As Trump eyes postwar diplomacy, Israel’s leaders resist renewed calls for Palestinian statehood. Senator Lindsey Graham warns annexation would erode U.S. backing, while talk of a Jordanian-Palestinian confederation quietly re-enters the debate. History and Security demand that there be no Arab state between “the river and the sea.”
When U.S. Senator Lindsey Graham told The Jerusalem Post that “being pro-Israel means telling hard truths,” his remarks carried both warning and weight. At the Republican Jewish Coalition summit in Las Vegas, the South Carolina senator — long one of Israel’s staunchest allies — declared that “the only path that keeps Israel Jewish and democratic is a two-state framework, when the conditions are real.”
That assertion, though well-intentioned, runs headlong into Israel’s post-October 7 reality. The massacre shattered any residual faith in Palestinian governance, convincing most Israelis that sovereignty next door means security suicide. Across Israel’s political spectrum, the very phrase “two-state solution” has become shorthand for naïveté. For Graham and other American policymakers, however, abandoning the idea altogether would forfeit Israel’s moral high ground and risk eroding bipartisan U.S. support.
Israel’s Red Line
Prime Minister Benjamin Netanyahu has made clear that Israel will “never again allow an independent entity between the Jordan and the sea.” His government — reflecting overwhelming public sentiment — now defines victory not in diplomatic terms but in perpetual security control from the river to the Mediterranean. That includes freedom of action in Judea and Samaria (the “West Bank”) and a postwar Gaza arrangement that leaves Israel holding ultimate authority.

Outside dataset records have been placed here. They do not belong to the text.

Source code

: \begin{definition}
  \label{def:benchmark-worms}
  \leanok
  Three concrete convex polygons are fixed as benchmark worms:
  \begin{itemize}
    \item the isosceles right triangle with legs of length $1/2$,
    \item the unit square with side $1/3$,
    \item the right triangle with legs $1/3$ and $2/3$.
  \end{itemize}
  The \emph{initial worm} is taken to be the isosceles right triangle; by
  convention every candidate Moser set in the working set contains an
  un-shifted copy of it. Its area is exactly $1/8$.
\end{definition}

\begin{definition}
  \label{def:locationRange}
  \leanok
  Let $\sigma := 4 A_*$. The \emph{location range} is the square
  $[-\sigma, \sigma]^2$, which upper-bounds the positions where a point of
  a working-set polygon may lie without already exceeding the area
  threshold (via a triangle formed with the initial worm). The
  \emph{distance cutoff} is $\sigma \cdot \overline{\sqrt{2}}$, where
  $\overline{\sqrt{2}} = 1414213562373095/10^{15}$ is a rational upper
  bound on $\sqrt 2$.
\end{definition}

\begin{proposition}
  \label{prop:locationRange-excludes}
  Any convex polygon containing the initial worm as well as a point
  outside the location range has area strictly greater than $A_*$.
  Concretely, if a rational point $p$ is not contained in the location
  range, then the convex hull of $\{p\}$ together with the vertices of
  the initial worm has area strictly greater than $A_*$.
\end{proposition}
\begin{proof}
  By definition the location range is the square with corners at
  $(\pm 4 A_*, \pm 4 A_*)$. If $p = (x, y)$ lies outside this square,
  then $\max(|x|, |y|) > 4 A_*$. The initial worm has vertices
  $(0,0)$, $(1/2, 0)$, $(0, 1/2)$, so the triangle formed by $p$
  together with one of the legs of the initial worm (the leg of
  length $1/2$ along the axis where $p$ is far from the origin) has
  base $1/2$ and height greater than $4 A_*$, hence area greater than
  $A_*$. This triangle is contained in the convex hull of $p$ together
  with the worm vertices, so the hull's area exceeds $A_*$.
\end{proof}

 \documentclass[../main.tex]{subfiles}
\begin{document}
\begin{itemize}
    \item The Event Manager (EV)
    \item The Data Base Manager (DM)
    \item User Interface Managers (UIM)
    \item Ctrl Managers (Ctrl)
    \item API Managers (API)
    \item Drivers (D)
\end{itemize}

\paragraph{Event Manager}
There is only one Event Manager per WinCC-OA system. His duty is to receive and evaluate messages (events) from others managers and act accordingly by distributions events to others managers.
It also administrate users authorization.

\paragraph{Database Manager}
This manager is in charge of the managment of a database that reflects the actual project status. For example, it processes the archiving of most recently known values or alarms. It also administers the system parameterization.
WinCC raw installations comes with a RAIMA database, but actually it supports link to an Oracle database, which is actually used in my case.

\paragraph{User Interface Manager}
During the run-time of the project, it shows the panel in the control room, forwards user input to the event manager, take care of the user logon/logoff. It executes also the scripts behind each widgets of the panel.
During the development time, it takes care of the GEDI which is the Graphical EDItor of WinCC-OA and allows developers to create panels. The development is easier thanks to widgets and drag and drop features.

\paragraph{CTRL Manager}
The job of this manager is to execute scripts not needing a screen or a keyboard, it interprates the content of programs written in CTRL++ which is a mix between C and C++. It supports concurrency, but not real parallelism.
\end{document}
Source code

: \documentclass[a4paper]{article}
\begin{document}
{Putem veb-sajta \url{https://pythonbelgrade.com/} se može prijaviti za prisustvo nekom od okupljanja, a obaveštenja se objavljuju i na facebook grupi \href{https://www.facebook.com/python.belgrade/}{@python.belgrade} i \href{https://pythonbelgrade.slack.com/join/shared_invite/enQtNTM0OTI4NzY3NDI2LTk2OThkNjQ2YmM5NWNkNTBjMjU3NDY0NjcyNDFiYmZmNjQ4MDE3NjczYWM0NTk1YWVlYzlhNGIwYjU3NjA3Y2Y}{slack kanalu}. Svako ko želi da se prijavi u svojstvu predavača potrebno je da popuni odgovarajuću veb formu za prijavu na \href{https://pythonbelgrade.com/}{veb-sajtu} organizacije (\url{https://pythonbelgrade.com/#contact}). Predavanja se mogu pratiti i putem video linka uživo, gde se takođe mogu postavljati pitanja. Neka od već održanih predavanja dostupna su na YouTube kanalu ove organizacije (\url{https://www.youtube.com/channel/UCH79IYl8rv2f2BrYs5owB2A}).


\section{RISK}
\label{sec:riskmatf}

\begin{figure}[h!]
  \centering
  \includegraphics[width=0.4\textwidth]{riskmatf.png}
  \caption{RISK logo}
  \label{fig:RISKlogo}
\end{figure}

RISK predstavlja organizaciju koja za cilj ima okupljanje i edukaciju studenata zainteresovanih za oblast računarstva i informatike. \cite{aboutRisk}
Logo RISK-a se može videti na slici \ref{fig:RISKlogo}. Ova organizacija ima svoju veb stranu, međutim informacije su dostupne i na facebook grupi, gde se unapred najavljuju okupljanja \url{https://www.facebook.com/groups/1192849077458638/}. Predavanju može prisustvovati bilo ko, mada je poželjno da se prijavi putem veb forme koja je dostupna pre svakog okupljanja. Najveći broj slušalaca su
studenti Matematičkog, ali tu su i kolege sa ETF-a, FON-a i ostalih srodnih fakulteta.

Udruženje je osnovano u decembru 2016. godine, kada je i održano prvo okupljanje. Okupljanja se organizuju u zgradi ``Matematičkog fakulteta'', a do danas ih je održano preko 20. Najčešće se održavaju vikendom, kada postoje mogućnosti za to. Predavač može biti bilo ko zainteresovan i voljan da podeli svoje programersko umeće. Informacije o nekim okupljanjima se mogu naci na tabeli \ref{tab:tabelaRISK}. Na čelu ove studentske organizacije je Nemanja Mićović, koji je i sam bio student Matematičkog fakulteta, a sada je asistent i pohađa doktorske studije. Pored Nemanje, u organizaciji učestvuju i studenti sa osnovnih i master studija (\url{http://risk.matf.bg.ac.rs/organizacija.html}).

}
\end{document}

Graham’s message to such thinking was stark: “If you want to marginalize the Jewish state, go down that road. You would lose support here in America, and you would isolate Israel from the world.” He urged Israelis to preserve a political horizon, however distant, warning that permanent rule over millions of disenfranchised Palestinians would invite diplomatic collapse.
Trump’s Strategic Lens
Within Trump’s orbit, advisers echo that balance of power and vision. They see the opportunity to rebuild Gaza and expand the Abraham Accords — but only if there is a “credible political destination.” Trump’s foreign-policy circle, informed by Gulf partners, has been exploring new configurations that would preserve Israeli security while giving Arabs a stake in reconstruction and governance.
At the center of that emerging discussion lies an old idea with new logic: the Jordanian-Palestinian confederation.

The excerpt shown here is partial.